Requirement:
Please repeat, exactly and without pictures, the lines of the entries below that run from the one containing "[19](https://www.youtube.com/watch?v=jivyItmsu18)" through the one containing "Esta API é uma".

Data listing:

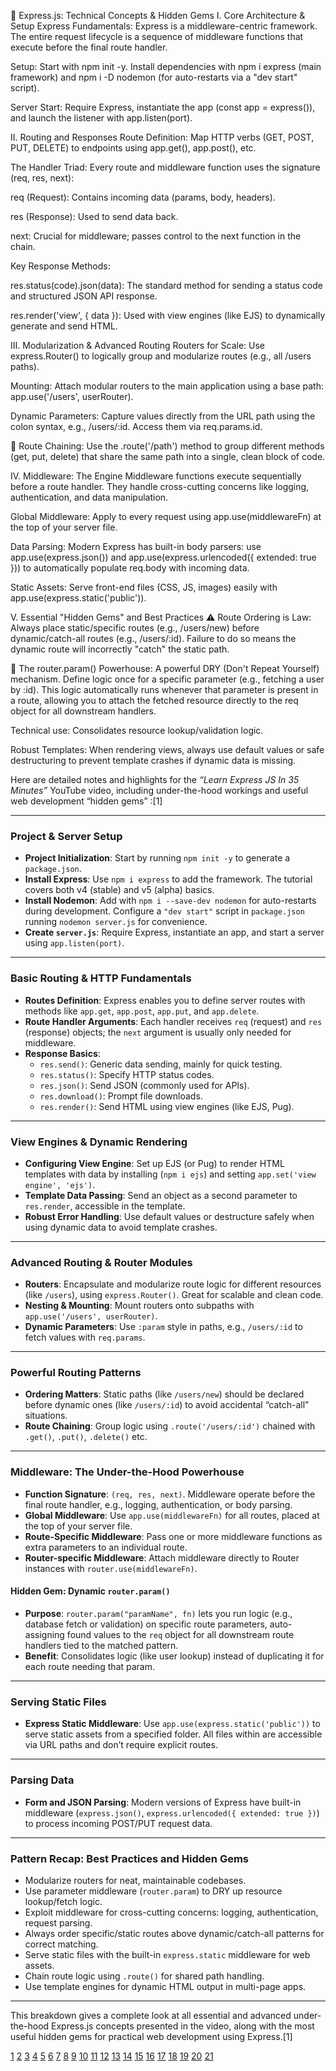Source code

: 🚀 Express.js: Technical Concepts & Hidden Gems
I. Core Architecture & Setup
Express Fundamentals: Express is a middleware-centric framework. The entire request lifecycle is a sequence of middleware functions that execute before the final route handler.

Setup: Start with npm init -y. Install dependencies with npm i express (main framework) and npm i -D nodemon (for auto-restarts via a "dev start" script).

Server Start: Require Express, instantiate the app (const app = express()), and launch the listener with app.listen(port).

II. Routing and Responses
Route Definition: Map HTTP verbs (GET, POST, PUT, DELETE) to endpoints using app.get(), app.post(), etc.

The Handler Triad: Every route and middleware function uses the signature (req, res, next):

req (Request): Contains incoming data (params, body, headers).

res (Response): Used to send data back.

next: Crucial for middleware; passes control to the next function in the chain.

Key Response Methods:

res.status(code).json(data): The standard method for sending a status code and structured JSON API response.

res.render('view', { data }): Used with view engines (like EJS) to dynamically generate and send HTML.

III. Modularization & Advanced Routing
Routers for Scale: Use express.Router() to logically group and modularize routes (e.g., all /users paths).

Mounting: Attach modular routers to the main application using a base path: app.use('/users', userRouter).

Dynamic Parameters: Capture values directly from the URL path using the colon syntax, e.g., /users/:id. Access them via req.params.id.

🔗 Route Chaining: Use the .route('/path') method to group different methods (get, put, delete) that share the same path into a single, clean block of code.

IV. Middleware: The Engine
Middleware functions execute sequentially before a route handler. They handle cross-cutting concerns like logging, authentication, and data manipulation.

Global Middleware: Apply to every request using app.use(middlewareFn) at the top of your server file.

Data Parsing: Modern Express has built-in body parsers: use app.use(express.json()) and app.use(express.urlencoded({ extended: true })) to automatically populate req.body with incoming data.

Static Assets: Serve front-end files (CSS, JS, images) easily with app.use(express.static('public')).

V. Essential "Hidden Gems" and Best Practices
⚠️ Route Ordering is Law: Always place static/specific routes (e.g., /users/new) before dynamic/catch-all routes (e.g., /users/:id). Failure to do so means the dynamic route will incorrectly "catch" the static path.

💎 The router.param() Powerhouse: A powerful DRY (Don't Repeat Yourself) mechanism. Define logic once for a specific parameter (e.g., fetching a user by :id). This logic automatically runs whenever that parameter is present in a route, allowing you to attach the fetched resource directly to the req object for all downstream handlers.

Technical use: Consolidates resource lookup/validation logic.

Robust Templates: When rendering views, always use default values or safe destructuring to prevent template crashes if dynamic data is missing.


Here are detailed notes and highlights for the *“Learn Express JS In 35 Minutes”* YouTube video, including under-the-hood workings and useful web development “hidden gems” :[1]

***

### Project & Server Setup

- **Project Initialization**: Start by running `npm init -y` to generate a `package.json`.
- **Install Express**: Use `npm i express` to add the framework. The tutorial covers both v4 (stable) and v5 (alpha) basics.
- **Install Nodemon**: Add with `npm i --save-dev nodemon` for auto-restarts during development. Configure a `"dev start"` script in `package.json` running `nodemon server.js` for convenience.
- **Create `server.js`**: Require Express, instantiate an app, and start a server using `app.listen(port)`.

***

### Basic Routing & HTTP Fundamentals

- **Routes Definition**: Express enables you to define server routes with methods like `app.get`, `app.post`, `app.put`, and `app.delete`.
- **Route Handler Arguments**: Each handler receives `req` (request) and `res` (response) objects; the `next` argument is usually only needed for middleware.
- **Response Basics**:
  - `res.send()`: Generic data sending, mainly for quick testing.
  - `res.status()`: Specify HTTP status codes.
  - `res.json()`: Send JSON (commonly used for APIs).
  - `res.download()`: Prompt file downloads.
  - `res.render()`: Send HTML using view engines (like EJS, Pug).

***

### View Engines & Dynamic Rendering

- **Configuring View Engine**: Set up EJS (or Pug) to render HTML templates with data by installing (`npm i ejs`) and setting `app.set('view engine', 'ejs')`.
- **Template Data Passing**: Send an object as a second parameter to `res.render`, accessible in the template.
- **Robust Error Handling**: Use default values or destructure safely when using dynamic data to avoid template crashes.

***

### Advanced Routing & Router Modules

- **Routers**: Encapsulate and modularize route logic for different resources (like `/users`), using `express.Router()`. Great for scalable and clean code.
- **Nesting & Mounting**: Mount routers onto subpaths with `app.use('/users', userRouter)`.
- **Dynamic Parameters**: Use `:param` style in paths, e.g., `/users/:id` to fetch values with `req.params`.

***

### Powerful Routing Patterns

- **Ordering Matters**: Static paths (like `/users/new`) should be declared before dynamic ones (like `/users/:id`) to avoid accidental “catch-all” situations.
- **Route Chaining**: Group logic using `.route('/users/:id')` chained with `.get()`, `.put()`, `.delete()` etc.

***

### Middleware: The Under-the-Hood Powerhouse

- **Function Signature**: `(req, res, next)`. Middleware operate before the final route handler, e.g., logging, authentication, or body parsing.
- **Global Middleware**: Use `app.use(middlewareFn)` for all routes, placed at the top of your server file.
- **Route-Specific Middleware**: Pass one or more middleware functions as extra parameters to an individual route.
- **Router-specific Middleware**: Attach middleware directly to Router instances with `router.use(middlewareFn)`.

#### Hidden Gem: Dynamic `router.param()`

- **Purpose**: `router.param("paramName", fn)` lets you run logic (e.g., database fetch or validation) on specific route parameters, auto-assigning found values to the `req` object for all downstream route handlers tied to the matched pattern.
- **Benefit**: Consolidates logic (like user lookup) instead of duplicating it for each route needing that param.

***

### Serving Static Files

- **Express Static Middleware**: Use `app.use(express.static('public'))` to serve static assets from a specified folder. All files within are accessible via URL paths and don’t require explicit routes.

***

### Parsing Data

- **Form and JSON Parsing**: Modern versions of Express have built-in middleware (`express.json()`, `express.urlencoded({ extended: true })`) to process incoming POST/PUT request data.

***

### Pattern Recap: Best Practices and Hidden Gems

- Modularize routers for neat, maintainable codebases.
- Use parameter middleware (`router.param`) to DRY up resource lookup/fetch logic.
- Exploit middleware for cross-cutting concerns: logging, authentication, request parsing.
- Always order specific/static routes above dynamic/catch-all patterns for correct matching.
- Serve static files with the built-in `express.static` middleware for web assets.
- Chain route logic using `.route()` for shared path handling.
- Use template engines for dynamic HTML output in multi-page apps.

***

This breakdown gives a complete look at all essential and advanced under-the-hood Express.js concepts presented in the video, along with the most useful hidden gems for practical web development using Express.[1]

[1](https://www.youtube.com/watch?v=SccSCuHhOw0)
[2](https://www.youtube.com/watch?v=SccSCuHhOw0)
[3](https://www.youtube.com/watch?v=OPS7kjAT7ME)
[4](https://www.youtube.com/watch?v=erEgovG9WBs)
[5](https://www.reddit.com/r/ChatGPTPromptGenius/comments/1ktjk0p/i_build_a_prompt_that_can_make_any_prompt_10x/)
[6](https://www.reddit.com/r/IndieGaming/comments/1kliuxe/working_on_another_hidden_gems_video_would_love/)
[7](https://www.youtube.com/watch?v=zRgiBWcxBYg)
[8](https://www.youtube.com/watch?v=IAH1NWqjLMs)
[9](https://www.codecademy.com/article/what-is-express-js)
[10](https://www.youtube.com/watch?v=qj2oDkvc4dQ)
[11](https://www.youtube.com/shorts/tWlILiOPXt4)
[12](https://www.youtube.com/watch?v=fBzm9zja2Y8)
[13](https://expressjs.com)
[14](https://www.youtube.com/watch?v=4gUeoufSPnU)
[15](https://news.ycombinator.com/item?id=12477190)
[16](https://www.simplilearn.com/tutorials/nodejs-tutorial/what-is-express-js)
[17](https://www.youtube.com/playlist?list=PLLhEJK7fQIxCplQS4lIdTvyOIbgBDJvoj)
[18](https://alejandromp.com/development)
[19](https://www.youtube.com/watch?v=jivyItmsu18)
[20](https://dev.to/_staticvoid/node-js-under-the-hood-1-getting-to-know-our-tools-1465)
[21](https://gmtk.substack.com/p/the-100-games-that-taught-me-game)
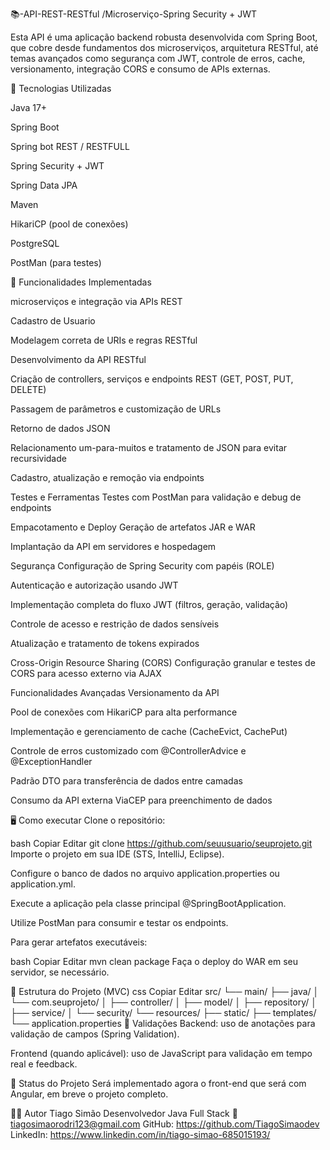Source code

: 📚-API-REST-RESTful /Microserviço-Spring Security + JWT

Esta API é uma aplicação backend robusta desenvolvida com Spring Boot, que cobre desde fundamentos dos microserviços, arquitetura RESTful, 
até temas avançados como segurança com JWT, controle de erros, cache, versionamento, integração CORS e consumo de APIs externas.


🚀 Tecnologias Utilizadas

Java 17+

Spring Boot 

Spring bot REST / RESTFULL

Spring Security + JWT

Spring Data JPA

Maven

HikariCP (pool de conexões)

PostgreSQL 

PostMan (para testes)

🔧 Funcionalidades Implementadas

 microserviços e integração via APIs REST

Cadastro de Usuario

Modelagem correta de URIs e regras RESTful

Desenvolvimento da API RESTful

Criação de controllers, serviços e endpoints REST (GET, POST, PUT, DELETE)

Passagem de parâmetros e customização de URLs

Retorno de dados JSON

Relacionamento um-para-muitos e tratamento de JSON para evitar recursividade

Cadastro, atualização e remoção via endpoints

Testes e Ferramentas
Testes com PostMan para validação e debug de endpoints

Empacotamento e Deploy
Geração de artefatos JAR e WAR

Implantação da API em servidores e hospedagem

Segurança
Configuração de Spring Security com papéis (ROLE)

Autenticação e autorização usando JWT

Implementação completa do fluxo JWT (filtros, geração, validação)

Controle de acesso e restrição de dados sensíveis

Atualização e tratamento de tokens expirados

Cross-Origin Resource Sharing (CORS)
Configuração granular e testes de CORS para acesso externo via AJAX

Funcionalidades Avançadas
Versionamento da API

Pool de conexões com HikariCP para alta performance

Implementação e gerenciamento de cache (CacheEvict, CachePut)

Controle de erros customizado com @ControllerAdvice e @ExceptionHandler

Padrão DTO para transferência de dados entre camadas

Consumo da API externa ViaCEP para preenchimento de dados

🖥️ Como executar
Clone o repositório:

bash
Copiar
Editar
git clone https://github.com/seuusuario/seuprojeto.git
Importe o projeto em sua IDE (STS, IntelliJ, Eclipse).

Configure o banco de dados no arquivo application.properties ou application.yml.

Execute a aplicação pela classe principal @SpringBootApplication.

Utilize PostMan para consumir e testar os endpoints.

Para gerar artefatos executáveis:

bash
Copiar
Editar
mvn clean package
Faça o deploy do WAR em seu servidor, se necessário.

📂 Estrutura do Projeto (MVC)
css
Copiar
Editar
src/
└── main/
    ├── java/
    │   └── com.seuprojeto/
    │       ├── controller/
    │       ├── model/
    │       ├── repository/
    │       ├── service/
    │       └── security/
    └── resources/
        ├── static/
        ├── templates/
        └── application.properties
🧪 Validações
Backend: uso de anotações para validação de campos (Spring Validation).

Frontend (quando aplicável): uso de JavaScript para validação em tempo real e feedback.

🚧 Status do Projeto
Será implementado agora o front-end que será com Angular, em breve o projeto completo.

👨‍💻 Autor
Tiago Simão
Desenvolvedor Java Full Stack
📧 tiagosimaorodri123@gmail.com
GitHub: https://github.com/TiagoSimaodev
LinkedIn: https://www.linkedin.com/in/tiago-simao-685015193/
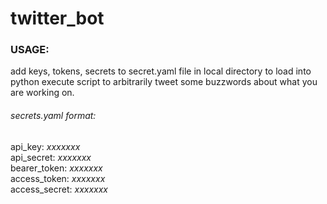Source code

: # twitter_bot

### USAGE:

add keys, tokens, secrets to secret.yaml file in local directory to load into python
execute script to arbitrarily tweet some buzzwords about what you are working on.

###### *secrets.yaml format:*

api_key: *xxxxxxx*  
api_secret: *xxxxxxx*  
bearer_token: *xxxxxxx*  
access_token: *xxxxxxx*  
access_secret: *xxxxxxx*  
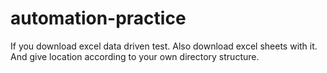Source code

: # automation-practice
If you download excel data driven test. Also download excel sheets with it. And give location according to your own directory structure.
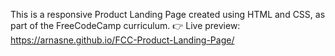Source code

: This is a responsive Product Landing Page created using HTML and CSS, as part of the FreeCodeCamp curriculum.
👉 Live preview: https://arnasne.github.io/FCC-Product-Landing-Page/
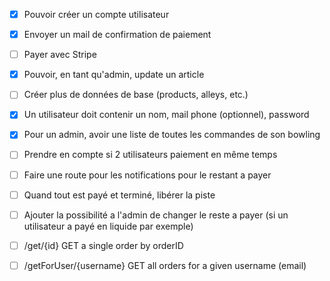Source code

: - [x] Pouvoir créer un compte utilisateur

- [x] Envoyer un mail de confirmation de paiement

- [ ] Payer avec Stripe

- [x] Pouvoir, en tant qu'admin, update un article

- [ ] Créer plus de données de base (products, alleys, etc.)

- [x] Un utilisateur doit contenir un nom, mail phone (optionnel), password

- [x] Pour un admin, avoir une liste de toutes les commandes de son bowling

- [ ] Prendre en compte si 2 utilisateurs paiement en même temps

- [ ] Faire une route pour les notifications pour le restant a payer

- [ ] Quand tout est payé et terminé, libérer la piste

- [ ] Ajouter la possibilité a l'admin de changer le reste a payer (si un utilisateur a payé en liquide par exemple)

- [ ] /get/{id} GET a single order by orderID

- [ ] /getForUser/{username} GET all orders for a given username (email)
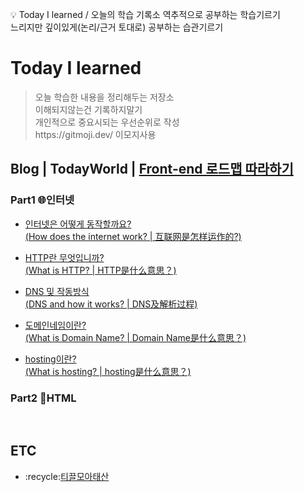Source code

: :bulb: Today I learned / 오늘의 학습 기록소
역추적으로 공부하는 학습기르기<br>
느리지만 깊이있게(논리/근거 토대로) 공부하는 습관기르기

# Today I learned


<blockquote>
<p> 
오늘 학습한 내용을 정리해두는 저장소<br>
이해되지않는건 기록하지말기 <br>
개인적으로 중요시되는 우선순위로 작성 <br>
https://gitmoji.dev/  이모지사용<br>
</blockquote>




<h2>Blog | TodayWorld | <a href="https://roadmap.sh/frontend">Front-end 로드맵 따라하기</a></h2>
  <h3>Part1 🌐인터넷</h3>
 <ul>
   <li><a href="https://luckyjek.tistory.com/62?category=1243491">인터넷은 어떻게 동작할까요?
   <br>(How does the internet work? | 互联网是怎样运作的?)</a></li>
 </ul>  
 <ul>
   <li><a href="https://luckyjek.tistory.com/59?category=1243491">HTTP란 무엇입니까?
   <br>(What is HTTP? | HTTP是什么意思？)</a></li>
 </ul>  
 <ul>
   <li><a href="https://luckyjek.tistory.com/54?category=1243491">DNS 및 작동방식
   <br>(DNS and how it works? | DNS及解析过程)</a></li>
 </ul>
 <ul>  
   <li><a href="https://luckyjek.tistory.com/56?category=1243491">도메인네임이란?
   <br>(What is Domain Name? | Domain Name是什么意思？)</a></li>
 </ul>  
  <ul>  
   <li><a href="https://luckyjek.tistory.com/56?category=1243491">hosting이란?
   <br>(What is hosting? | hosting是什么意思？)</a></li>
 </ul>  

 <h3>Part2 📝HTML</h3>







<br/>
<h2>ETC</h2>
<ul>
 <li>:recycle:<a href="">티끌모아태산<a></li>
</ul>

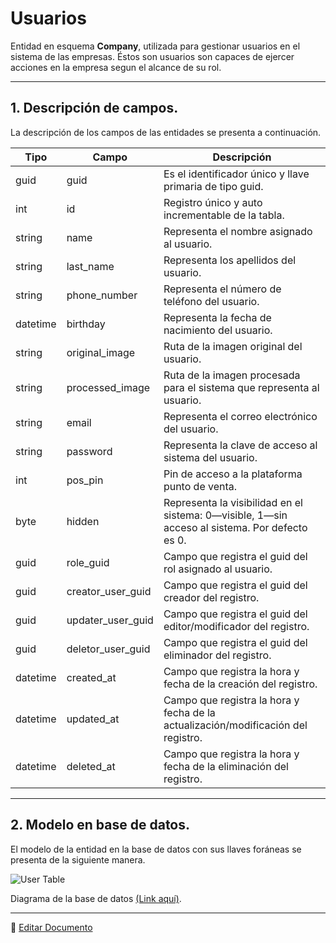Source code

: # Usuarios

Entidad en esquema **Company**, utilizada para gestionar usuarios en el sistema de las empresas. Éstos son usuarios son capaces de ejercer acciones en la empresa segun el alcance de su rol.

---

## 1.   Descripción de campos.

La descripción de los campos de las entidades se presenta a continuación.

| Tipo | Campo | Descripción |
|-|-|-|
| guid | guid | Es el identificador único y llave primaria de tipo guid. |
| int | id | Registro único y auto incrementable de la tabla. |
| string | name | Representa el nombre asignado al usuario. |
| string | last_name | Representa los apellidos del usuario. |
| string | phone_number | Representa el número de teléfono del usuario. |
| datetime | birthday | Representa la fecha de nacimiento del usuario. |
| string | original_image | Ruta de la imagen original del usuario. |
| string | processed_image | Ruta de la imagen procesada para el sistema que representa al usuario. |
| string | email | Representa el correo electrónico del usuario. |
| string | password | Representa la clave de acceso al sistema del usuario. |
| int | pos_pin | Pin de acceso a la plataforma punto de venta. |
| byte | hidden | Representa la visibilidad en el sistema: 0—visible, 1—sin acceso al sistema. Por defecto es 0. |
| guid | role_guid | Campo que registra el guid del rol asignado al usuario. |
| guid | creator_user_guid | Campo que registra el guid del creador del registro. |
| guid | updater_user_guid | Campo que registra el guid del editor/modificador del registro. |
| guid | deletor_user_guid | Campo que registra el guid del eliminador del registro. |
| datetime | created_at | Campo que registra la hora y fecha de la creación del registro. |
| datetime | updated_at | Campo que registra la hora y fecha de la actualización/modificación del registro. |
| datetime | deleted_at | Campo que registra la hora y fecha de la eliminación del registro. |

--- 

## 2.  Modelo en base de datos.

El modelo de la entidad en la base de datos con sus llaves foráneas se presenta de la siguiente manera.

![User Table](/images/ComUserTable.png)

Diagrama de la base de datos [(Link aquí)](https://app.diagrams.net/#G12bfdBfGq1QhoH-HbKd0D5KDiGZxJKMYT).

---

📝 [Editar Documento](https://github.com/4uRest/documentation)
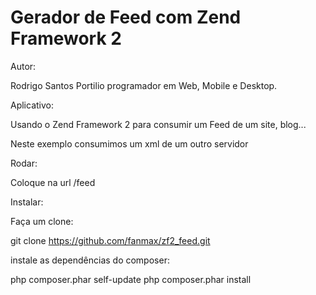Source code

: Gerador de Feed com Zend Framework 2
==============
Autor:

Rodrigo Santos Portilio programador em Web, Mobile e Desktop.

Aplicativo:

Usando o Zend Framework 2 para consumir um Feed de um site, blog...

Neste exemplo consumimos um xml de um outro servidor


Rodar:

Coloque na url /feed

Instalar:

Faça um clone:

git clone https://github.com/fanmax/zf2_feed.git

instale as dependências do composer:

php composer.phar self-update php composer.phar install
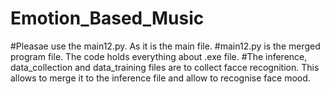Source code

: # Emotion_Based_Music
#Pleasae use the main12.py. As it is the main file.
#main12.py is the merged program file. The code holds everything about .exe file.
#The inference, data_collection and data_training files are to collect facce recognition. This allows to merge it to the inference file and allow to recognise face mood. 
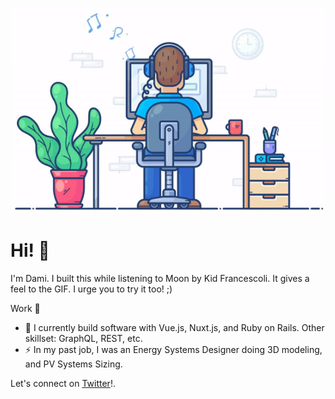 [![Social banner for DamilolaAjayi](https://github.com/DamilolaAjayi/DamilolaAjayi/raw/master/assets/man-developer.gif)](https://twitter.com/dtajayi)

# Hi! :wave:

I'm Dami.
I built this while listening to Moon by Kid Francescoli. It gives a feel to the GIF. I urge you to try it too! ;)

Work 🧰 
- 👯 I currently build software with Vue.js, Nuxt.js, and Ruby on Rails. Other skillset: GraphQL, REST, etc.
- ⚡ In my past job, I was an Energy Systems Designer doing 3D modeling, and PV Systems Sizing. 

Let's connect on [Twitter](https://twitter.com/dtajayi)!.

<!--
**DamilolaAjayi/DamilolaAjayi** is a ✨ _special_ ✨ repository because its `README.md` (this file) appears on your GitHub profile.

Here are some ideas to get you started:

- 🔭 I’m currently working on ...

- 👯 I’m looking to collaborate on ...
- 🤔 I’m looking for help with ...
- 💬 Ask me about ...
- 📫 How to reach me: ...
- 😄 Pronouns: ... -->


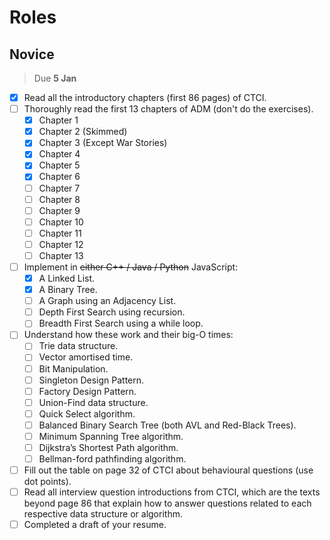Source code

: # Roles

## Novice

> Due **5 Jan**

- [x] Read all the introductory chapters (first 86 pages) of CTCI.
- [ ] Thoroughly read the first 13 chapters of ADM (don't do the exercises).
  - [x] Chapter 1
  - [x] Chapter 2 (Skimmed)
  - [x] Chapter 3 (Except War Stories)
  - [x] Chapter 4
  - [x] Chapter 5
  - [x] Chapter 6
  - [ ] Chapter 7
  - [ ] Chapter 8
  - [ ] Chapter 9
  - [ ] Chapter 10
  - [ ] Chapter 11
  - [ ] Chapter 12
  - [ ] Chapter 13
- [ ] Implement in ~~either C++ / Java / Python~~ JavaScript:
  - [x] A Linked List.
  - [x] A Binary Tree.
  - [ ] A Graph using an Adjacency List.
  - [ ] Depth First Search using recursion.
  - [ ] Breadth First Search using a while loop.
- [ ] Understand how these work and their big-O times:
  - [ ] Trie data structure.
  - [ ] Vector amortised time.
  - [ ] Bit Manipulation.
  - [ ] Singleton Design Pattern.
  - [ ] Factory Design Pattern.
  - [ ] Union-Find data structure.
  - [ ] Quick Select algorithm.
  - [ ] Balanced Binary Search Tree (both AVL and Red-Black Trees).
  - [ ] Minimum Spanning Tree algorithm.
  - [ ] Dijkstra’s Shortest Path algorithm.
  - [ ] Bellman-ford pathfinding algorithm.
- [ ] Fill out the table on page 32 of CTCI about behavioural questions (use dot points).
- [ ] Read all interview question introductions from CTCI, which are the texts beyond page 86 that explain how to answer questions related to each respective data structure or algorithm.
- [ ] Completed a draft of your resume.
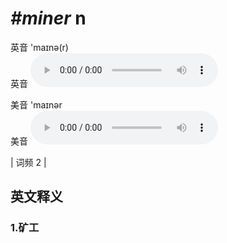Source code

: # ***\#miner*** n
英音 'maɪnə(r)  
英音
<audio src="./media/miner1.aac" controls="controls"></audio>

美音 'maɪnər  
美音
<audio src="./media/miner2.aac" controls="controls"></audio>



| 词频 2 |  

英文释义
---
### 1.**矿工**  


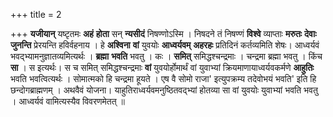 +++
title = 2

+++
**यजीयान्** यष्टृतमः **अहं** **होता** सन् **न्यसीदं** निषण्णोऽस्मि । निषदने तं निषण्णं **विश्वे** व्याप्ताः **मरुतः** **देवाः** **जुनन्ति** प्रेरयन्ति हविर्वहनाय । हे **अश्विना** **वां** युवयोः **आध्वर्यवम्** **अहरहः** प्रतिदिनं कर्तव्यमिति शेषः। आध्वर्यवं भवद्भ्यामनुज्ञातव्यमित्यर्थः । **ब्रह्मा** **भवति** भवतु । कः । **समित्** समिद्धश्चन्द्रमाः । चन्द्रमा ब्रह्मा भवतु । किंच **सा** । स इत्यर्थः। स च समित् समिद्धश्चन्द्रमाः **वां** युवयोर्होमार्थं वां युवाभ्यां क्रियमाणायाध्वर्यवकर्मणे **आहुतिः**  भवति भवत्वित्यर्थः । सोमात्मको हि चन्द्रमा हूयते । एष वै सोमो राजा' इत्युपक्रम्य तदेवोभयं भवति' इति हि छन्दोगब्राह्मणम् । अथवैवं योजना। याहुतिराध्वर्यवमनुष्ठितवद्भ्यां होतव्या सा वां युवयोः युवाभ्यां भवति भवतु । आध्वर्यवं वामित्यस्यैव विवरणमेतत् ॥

Answer for the task:
[19](https://www.youtube.com/watch?v=jivyItmsu18)
[20](https://dev.to/_staticvoid/node-js-under-the-hood-1-getting-to-know-our-tools-1465)
[21](https://gmtk.substack.com/p/the-100-games-that-taught-me-game)
Source code

: 📚-API-REST-RESTful /Microserviço-Spring Security + JWT

Esta API é uma aplicação backend robusta desenvolvida com Spring Boot, que cobre desde fundamentos dos microserviços, arquitetura RESTful, 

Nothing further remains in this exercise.